● **Assignment**
Through the line with "Also, the results" and starting from the first line, return the records below word for word, with pictures left out.

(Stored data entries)
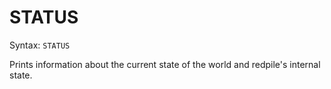 STATUS
======

Syntax: `STATUS`

Prints information about the current state of the world and redpile's internal state.

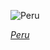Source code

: 
![Peru](https://www.gstatic.com/prettyearth/assets/full/2097.jpg)

*[Peru](https://www.google.com/maps/@-14.094326,-75.77183,18z/data=!3m1!1e3)*
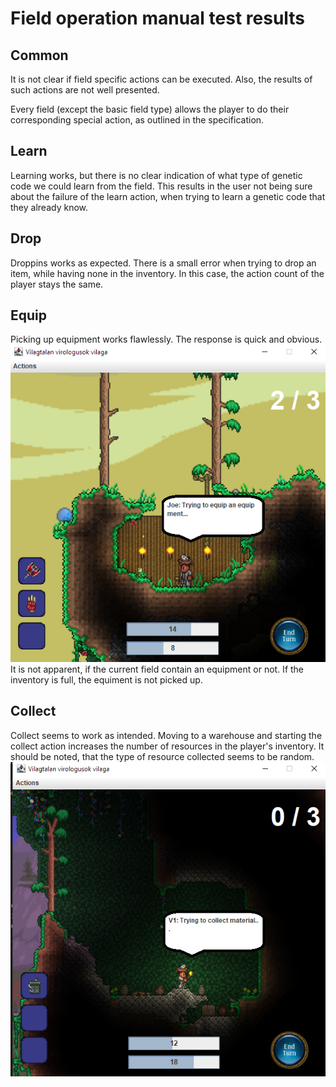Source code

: # Field operation manual test results

## Common
It is not clear if field specific actions can be executed.
Also, the results of such actions are not well presented.

Every field (except the basic field type) allows the player to do their corresponding special action, as outlined in the specification.

## Learn
Learning works, but there is no clear indication of what type of genetic code we could learn from the field.
This results in the user not being sure about the failure of the learn action, when trying to learn a genetic code that they already know.

## Drop
Droppins works as expected.
There is a small error when trying to drop an item, while having none in the inventory. In this case, the action count of the player stays the same.

## Equip
Picking up equipment works flawlessly. The response is quick and obvious.
![](equipment.png)
It is not apparent, if the current field contain an equipment or not.
If the inventory is full, the equiment is not picked up.


## Collect 
Collect seems to work as intended.
Moving to a warehouse and starting the collect action increases the number of resources in the player's inventory.
It should be noted, that the type of resource collected seems to be random.
 ![](collect1.png)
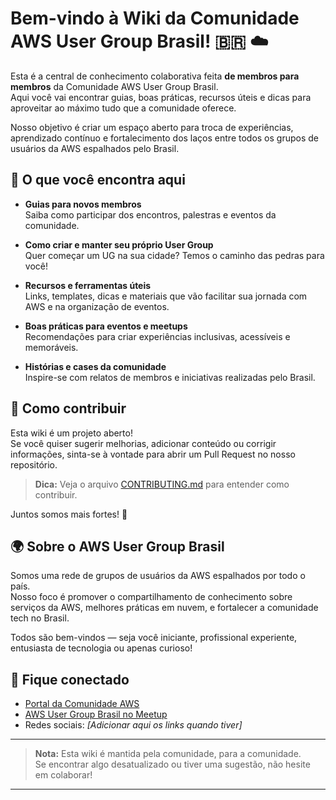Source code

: # Bem-vindo à Wiki da Comunidade AWS User Group Brasil! 🇧🇷 ☁️

Esta é a central de conhecimento colaborativa feita **de membros para membros** da Comunidade AWS User Group Brasil.  
Aqui você vai encontrar guias, boas práticas, recursos úteis e dicas para aproveitar ao máximo tudo que a comunidade oferece.

Nosso objetivo é criar um espaço aberto para troca de experiências, aprendizado contínuo e fortalecimento dos laços entre todos os grupos de usuários da AWS espalhados pelo Brasil.

## 🚀 O que você encontra aqui

- **Guias para novos membros**  
  Saiba como participar dos encontros, palestras e eventos da comunidade.

- **Como criar e manter seu próprio User Group**  
  Quer começar um UG na sua cidade? Temos o caminho das pedras para você!

- **Recursos e ferramentas úteis**  
  Links, templates, dicas e materiais que vão facilitar sua jornada com AWS e na organização de eventos.

- **Boas práticas para eventos e meetups**  
  Recomendações para criar experiências inclusivas, acessíveis e memoráveis.

- **Histórias e cases da comunidade**  
  Inspire-se com relatos de membros e iniciativas realizadas pelo Brasil.

## 🤝 Como contribuir

Esta wiki é um projeto aberto!  
Se você quiser sugerir melhorias, adicionar conteúdo ou corrigir informações, sinta-se à vontade para abrir um Pull Request no nosso repositório.

> **Dica:** Veja o arquivo [CONTRIBUTING.md](https://github.com/AWS-UG-Maringa/conduta_ug) para entender como contribuir.

Juntos somos mais fortes! 💪

## 🌍 Sobre o AWS User Group Brasil

Somos uma rede de grupos de usuários da AWS espalhados por todo o país.  
Nosso foco é promover o compartilhamento de conhecimento sobre serviços da AWS, melhores práticas em nuvem, e fortalecer a comunidade tech no Brasil.

Todos são bem-vindos — seja você iniciante, profissional experiente, entusiasta de tecnologia ou apenas curioso!

## 📣 Fique conectado

- [Portal da Comunidade AWS](https://community.aws/)
- [AWS User Group Brasil no Meetup](https://www.meetup.com/pro/global-aws-user-group-community/)
- Redes sociais: *[Adicionar aqui os links quando tiver]*

---

> **Nota:** Esta wiki é mantida pela comunidade, para a comunidade.  
> Se encontrar algo desatualizado ou tiver uma sugestão, não hesite em colaborar!
---
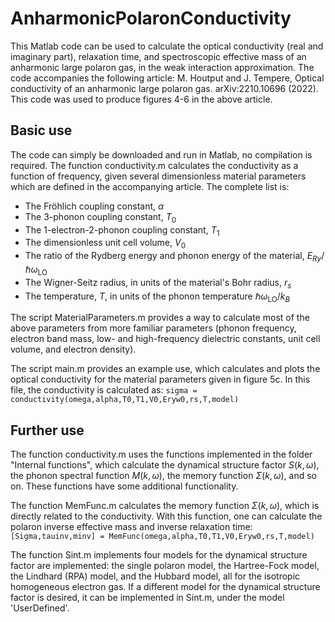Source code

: # AnharmonicPolaronConductivity

This Matlab code can be used to calculate the optical conductivity (real and imaginary part), relaxation time, and spectroscopic effective mass of an anharmonic large polaron gas, in the weak interaction approximation. The code accompanies the following article:
M. Houtput and J. Tempere, Optical conductivity of an anharmonic large polaron gas. arXiv:2210.10696 (2022).
This code was used to produce figures 4-6 in the above article.

## Basic use

The code can simply be downloaded and run in Matlab, no compilation is required.
The function conductivity.m calculates the conductivity as a function of frequency, given several dimensionless material parameters which are defined in the accompanying article. The complete list is:
- The Fröhlich coupling constant, $\alpha$
- The 3-phonon coupling constant, $T_0$
- The 1-electron-2-phonon coupling constant, $T_1$
- The dimensionless unit cell volume, $V_0$
- The ratio of the Rydberg energy and phonon energy of the material, $E_{Ry} / \hbar \omega_{\text{LO}}$
- The Wigner-Seitz radius, in units of the material's Bohr radius, $r_s$
- The temperature, $T$, in units of the phonon temperature $\hbar \omega_{\text{LO}}/ k_B$

The script MaterialParameters.m provides a way to calculate most of the above parameters from more familiar parameters (phonon frequency, electron band mass, low- and high-frequency dielectric constants, unit cell volume, and electron density).

The script main.m provides an example use, which calculates and plots the optical conductivity for the material parameters given in figure 5c. In this file, the conductivity is calculated as:
`sigma = conductivity(omega,alpha,T0,T1,V0,Eryw0,rs,T,model)`

## Further use

The function conductivity.m uses the functions implemented in the folder "Internal functions", which calculate the dynamical structure factor $S(k,\omega)$, the phonon spectral function $M(k,\omega)$, the memory function $\Sigma(k,\omega)$, and so on. These functions have some additional functionality.

The function MemFunc.m calculates the memory function $\Sigma(k,\omega)$, which is directly related to the conductivity. With this function, one can calculate the polaron inverse effective mass and inverse relaxation time:
`[Sigma,tauinv,minv] = MemFunc(omega,alpha,T0,T1,V0,Eryw0,rs,T,model)`

The function Sint.m implements four models for the dynamical structure factor are implemented: the single polaron model, the Hartree-Fock model, the Lindhard (RPA) model, and the Hubbard model, all for the isotropic homogeneous electron gas. If a different model for the dynamical structure factor is desired, it can be implemented in Sint.m, under the model 'UserDefined'.
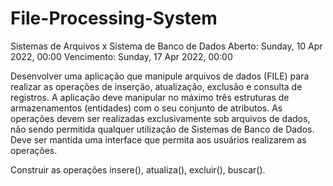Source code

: # File-Processing-System

Sistemas de Arquivos x Sistema de Banco de Dados
Aberto: Sunday, 10 Apr 2022, 00:00
Vencimento: Sunday, 17 Apr 2022, 00:00

Desenvolver uma aplicação que manipule arquivos de dados (FILE) para realizar as operações de inserção, atualização, exclusão e consulta de registros. A aplicação deve manipular no máximo três estruturas de armazenamentos (entidades) com o seu conjunto de atributos. As operações devem ser realizadas exclusivamente sob arquivos de dados, não sendo permitida qualquer utilização de Sistemas de Banco de Dados. Deve ser mantida uma interface que permita aos usuários realizarem as operações.

Construir as operações insere(), atualiza(), excluir(), buscar().
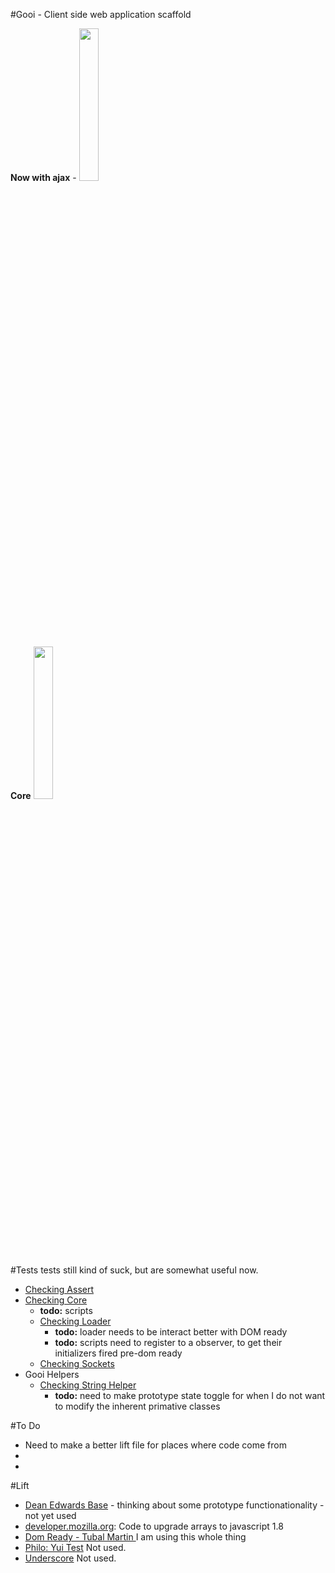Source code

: #Gooi - Client side web application scaffold

__Now with ajax__ - 
<img src="http://www.peerbits.com/wp-content/uploads/2011/07/Ajax-development.jpg" width="25%" height="25%" />

__Core__
<img src="http://www.webreference.com/programming/javascript/prototypal_inheritance/diagram2.png" width="25%" height="25%" />

 
#Tests
tests still kind of suck, but are somewhat useful now.
* <a href="test/_GooiAssert.htm">Checking Assert</a>
* <a href="test/_GooiCore.htm">Checking Core</a>
    * __todo:__ scripts 
    * <a href="test/_GooiCoreLoader.htm">Checking Loader</a>
        * __todo:__ loader needs to be interact better with DOM ready 
        * __todo:__ scripts need to register to a observer, to get their initializers fired pre-dom ready
    * <a href="test/_GooiCoreSocket.htm">Checking Sockets</a>
* Gooi Helpers
    * <a href="test/_GooiHelperString.htm">Checking String Helper</a>
        * __todo:__ need to make prototype state toggle for when I do not want to modify the inherent primative classes 

#To Do
* Need to make a better lift file for places where code come from
* 
* 

#Lift
* <a href="http://dean.edwards.name/weblog/2006/03/base/">Dean Edwards Base</a> - thinking about some prototype functionationality - not yet used<br/>
* <a href="//developer.mozilla.org/en-US/docs/JavaScript/Reference/Global_Objects/Array">developer.mozilla.org</a>: Code to upgrade arrays to javascript 1.8<br/>
* <a href="//code.google.com/p/domready/">Dom Ready - Tubal Martin </a> I am using this whole thing<br/>
* <a href="//developer.yahoo.com/yui/yuitest/#start">Philo: Yui Test</a> Not used. <br/>
* <a href="//github.com/amdjs/underscore/blob/master/underscore.js">Underscore</a> Not used. <br/>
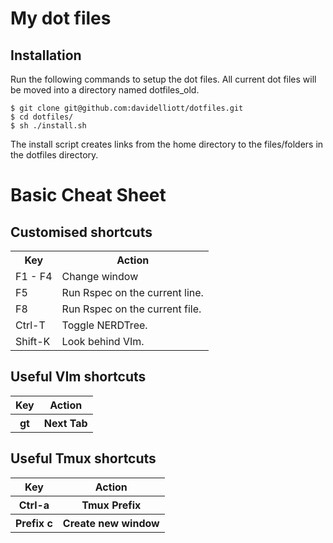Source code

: My dot files
============

Installation
------------
Run the following commands to setup the dot files.  All current dot files will be moved into a directory named dotfiles_old.

    $ git clone git@github.com:davidelliott/dotfiles.git
    $ cd dotfiles/
    $ sh ./install.sh

The install script creates links from the home directory to the files/folders in the dotfiles directory.

Basic Cheat Sheet
============

Customised shortcuts
-----------
<table>
<tr>
<th>Key</th><th>Action</th>
</tr>
<tr>
<td>F1 - F4</td><td>Change window</td>
</tr>
<tr>
<td>F5</td><td>Run Rspec on the current line.</td>
</tr>
<tr>
<td>F8</td><td>Run Rspec on the current file.</td>
</tr>
<tr>
<td>Ctrl-T</td><td>Toggle NERDTree.</td>
</tr>
<tr>
<td>Shift-K</td><td>Look behind VIm.</td>
</tr>
</table>

Useful VIm shortcuts
-----------
<table>
<tr>
<th>Key</th><th>Action</th>
</tr>
<tr>
<th>gt</th><th>Next Tab</th>
</tr>
</table>

Useful Tmux shortcuts
-----------
<table>
<tr>
<th>Key</th><th>Action</th>
</tr>
<tr>
<th>Ctrl-a</th><th>Tmux Prefix</th>
</tr>
<tr>
<th>Prefix c</th><th>Create new window</th>
</tr>
</table>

● **Exercise output**
 STATUS
======

Syntax: `STATUS`

Prints information about the current state of the world and redpile's internal state.

Source code

: 
![Peru](https://www.gstatic.com/prettyearth/assets/full/2097.jpg)

*[Peru](https://www.google.com/maps/@-14.094326,-75.77183,18z/data=!3m1!1e3)*
Source code

: # Field operation manual test results

## Common
It is not clear if field specific actions can be executed.
Also, the results of such actions are not well presented.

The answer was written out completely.